Basic Encoding

If you would like, you can access the sample XML file I use to demonstrate the markup on this page here.

In this section, you will learn the fundamentals of TEI-XML and carry out markup that deals with representing the structure and appearance of the document. 

Note that we use encoding and markup as synonyms. 

Step 1. Learn about TEI-XML

TEI-XML is an implementation of XML.  

Here are some basic things to know about XML:

  • XML stands for Extensible Markup Language. It is "extensible" because it is a language for writing other languages. 
  • XML is a markup language, like HTML, not a programming language, like Javascript, Python, etc. In other words, it is used to structure and describe data, not to carry out tasks or do things.
  • XML is a platform-independent and human-readable. XML files are plain text files. 
  • XML is commonly used to transport or exchange data between systems, including those that may have different internal formats. 
  • To learn more about XML, see the classic tutorial on XML from W3Schools.

TEI-XML was designed to describe written texts. It was developed and is maintained by the Text Encoding Initiative, an international consortium. You can find the full specification for the current standard (P5) on the TEI website. We will be using a subset of the elements available in that standard.

1.1. Of what does TEI-XML consist?

The following explanation draws examples from the TEI standard, but everything that is said here is true of XML in general, as TEI-XML is an implementation of XML.

1.1.1 Elements

TEI-XML is made up of elements that appear in pairs. The opening element and the closing element are identical, except that the closing element begins with a forward slash (/). For example:

<name>James Lloyd Jordan</name>

Elements can be nested inside each other, as in this example:

<body>
<p>
My first grade teacher was <name>Mrs. Sampson</name>.
</p>
<p>
My second grade teacher was <name>Mrs. Johnson</name>.
</p>
</body>

Note that we close each nested element before closing the element that contains it.

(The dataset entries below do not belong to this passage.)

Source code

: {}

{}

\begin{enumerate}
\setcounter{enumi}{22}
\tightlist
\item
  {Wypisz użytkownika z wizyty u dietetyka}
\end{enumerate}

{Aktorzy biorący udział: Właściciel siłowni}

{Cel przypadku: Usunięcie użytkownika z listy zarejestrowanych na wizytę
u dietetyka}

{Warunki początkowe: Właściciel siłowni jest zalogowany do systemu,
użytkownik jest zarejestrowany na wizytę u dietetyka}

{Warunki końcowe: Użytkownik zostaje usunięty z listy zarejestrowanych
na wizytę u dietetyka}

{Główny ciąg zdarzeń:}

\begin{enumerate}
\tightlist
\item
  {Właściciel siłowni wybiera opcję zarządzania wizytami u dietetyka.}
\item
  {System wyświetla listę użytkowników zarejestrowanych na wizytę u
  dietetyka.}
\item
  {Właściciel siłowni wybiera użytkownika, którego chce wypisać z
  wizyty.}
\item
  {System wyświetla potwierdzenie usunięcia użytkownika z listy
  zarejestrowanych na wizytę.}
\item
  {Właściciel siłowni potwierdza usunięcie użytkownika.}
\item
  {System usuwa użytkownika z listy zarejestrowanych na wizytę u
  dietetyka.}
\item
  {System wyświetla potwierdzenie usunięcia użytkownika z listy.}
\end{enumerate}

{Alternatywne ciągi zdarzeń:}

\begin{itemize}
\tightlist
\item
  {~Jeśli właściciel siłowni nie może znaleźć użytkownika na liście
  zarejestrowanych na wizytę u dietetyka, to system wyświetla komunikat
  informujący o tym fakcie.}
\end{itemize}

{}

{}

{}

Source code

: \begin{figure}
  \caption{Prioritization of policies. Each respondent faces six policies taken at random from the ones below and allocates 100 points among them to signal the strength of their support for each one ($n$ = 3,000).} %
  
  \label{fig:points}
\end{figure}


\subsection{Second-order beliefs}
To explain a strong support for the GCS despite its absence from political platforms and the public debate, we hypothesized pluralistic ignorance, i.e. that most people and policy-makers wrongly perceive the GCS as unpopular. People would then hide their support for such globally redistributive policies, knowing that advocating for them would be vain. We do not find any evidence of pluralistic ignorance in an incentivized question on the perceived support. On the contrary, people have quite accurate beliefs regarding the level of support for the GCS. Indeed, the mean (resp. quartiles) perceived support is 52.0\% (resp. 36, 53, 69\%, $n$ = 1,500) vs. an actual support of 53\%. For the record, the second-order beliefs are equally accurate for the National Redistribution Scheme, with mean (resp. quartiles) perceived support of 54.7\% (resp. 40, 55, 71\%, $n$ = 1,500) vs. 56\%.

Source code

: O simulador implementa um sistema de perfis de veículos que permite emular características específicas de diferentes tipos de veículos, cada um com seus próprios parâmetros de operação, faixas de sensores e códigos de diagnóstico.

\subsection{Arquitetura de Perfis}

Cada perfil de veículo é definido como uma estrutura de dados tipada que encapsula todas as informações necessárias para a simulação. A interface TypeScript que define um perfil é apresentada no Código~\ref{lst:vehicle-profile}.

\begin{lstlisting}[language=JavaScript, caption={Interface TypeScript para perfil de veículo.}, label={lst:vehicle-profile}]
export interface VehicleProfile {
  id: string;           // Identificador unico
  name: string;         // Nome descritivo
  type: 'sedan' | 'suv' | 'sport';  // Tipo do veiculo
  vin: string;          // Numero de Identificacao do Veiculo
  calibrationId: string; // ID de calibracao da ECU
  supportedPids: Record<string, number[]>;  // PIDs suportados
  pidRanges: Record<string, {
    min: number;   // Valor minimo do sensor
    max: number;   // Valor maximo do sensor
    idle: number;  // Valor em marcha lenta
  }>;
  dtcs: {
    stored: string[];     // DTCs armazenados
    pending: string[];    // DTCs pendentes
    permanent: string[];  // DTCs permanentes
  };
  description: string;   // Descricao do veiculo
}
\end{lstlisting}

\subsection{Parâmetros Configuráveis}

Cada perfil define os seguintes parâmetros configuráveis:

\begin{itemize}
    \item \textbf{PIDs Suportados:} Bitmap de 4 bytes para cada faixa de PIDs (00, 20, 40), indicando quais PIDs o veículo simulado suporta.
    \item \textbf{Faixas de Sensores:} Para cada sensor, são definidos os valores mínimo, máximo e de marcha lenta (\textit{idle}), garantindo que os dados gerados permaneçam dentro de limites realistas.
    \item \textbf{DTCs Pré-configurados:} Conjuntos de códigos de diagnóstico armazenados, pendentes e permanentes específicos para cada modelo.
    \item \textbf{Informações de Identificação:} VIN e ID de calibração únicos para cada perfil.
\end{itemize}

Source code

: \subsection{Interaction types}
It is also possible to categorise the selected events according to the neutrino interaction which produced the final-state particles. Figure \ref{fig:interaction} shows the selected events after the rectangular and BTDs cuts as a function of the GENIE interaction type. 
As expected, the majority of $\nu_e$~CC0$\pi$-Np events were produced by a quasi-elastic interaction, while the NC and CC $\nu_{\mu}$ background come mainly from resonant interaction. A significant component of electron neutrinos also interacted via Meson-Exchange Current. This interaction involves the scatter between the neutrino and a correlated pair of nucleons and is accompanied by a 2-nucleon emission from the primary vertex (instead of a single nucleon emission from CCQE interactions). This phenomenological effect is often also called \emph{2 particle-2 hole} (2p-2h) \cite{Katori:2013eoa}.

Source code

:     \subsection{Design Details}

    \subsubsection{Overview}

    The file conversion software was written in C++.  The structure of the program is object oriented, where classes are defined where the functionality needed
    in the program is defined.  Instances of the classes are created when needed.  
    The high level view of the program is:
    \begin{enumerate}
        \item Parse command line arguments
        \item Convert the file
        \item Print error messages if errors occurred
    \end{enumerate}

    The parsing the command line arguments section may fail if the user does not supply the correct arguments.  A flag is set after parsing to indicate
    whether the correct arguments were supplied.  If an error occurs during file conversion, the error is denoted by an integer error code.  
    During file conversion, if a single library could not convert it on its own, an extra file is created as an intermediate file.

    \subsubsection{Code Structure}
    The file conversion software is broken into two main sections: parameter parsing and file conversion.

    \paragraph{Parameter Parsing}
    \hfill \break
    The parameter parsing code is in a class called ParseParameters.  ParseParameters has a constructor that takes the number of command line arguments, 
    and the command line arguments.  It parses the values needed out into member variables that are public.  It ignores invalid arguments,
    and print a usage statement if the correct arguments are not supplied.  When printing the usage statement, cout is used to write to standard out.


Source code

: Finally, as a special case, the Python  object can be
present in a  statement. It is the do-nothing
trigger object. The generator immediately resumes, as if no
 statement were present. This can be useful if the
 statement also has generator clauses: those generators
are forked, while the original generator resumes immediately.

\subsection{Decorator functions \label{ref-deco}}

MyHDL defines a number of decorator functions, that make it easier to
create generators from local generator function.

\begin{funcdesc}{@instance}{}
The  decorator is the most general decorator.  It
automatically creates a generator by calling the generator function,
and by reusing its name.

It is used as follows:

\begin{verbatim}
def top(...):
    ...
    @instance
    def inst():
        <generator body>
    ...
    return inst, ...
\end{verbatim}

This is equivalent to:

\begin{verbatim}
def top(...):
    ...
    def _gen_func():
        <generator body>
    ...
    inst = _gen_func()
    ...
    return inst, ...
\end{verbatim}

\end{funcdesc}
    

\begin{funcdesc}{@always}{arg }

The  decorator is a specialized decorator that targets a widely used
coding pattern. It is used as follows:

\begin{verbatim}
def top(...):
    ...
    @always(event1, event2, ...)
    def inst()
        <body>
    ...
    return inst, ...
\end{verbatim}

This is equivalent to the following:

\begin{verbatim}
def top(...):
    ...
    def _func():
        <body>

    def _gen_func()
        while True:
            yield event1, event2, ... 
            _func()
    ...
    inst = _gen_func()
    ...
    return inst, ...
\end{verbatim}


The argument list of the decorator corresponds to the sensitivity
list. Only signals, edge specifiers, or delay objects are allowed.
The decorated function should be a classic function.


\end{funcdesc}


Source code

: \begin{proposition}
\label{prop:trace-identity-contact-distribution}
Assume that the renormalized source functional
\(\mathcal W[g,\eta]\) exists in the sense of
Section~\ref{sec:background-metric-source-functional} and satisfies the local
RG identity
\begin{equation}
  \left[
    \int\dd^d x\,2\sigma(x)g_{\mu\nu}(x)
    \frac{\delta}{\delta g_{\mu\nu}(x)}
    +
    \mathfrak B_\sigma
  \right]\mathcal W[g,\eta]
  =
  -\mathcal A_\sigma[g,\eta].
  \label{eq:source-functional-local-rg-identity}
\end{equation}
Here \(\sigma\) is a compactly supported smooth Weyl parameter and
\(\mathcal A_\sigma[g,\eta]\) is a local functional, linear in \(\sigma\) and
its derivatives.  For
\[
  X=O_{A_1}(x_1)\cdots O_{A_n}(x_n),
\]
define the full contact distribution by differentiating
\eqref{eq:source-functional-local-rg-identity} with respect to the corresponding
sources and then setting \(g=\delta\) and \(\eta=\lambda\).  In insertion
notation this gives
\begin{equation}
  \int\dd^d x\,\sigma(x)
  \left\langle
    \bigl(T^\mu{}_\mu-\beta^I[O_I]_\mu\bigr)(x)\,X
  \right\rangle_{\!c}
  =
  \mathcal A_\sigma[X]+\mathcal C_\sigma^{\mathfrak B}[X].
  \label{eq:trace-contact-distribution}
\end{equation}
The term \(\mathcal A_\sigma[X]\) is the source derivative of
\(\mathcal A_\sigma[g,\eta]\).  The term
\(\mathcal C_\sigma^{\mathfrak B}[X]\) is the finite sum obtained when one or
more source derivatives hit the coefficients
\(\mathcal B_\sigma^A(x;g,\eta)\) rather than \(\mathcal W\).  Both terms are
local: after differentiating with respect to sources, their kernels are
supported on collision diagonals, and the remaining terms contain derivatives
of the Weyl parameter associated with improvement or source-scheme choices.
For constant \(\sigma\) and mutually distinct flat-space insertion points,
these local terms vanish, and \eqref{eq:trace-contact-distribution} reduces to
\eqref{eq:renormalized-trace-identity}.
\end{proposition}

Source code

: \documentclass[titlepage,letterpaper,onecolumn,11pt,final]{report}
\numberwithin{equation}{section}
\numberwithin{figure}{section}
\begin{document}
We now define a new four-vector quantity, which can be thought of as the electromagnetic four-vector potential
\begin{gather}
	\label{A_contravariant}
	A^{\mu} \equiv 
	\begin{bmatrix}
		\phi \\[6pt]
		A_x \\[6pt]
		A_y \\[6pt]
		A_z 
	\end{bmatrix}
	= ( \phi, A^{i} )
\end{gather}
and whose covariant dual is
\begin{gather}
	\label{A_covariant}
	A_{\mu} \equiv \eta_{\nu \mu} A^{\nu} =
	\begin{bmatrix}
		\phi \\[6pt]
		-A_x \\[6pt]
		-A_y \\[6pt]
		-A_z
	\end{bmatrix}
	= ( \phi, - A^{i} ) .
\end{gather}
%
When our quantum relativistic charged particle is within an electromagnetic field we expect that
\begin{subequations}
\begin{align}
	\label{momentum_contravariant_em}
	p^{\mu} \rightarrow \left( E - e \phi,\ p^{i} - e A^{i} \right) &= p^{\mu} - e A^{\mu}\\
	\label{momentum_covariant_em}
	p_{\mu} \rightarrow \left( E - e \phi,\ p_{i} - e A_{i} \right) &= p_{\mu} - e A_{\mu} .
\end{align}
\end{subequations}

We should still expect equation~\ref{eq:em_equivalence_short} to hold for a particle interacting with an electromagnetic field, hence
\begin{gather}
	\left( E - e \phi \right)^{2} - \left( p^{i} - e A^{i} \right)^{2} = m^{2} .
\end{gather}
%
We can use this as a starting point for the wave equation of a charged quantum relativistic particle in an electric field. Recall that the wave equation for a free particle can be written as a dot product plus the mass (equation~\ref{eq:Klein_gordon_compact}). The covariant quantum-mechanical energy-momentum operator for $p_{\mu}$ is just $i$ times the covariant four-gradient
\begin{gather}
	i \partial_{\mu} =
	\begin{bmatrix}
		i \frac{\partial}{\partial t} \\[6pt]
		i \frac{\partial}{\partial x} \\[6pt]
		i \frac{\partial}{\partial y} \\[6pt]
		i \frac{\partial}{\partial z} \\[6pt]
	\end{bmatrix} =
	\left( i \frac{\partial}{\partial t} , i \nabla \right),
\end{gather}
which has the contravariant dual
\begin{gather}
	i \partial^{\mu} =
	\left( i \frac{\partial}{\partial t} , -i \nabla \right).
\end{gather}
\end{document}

Some elements do not enclose data or other nested elements, but rather simply mark a spot in the text. W refer to these as empty elements. They consist of just the opening element with the forward slash at the end (essentially the opening and closing elements combined into one). For example, <lb/> marks the end of a line of text.

1.1.2 Attributes

Elements can have attributes, which go after the name of the element in the opening tag, and are joined to their values by an equals sign (=). The value of an attribute must appear in double quotation marks. For example, the element with which we begin a page is as follows:

<pb n="1"/>

The value of the attribute n (short for number) indicates that this is page 1.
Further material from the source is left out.